==== Input data
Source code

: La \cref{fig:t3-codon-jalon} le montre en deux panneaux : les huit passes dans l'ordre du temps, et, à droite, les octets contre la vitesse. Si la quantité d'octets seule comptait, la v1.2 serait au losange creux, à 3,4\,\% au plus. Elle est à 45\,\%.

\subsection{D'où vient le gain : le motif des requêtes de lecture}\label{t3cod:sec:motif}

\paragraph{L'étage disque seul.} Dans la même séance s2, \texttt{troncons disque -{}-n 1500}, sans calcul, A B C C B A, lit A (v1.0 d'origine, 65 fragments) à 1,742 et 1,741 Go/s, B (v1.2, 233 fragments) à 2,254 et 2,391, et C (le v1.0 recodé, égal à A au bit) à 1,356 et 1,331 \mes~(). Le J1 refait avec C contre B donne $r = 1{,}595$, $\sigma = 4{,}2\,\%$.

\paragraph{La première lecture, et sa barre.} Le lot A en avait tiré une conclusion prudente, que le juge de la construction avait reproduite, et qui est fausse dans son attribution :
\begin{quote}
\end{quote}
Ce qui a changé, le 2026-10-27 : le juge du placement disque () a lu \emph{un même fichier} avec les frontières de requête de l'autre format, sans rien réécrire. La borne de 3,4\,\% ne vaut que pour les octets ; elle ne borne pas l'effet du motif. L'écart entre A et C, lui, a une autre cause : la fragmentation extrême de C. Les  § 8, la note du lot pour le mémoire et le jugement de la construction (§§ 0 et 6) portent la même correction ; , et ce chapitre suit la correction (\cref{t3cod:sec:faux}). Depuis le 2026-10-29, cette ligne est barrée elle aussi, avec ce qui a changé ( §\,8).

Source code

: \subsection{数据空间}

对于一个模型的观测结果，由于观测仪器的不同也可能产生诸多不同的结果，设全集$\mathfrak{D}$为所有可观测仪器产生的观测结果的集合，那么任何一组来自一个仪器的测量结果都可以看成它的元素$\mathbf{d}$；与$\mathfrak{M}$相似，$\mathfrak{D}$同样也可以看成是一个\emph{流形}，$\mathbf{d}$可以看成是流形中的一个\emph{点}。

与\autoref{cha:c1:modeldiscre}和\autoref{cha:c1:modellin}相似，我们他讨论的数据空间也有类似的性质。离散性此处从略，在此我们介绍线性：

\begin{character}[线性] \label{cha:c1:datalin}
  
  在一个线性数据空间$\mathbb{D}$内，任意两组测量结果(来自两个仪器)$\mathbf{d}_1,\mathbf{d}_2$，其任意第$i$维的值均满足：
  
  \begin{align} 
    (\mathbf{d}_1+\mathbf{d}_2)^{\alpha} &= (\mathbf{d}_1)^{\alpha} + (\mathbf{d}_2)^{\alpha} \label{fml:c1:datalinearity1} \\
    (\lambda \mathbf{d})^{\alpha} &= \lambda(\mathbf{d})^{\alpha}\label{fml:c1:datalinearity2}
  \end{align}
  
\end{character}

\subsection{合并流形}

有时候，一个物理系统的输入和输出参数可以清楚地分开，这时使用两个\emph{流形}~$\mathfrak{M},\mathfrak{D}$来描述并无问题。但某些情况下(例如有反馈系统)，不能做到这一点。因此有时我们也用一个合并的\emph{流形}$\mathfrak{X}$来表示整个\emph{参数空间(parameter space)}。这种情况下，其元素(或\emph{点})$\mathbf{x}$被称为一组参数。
========
• **Goal of the exercise**
Here the job is to transcribe the lines from the first line of the data through the line containing "Dans la même", inclusive, exactly and with nothing else.

• **Solution for this task**
Source code

: La \cref{fig:t3-codon-jalon} le montre en deux panneaux : les huit passes dans l'ordre du temps, et, à droite, les octets contre la vitesse. Si la quantité d'octets seule comptait, la v1.2 serait au losange creux, à 3,4\,\% au plus. Elle est à 45\,\%.

\subsection{D'où vient le gain : le motif des requêtes de lecture}\label{t3cod:sec:motif}

\paragraph{L'étage disque seul.} Dans la même séance s2, \texttt{troncons disque -{}-n 1500}, sans calcul, A B C C B A, lit A (v1.0 d'origine, 65 fragments) à 1,742 et 1,741 Go/s, B (v1.2, 233 fragments) à 2,254 et 2,391, et C (le v1.0 recodé, égal à A au bit) à 1,356 et 1,331 \mes~(). Le J1 refait avec C contre B donne $r = 1{,}595$, $\sigma = 4{,}2\,\%$.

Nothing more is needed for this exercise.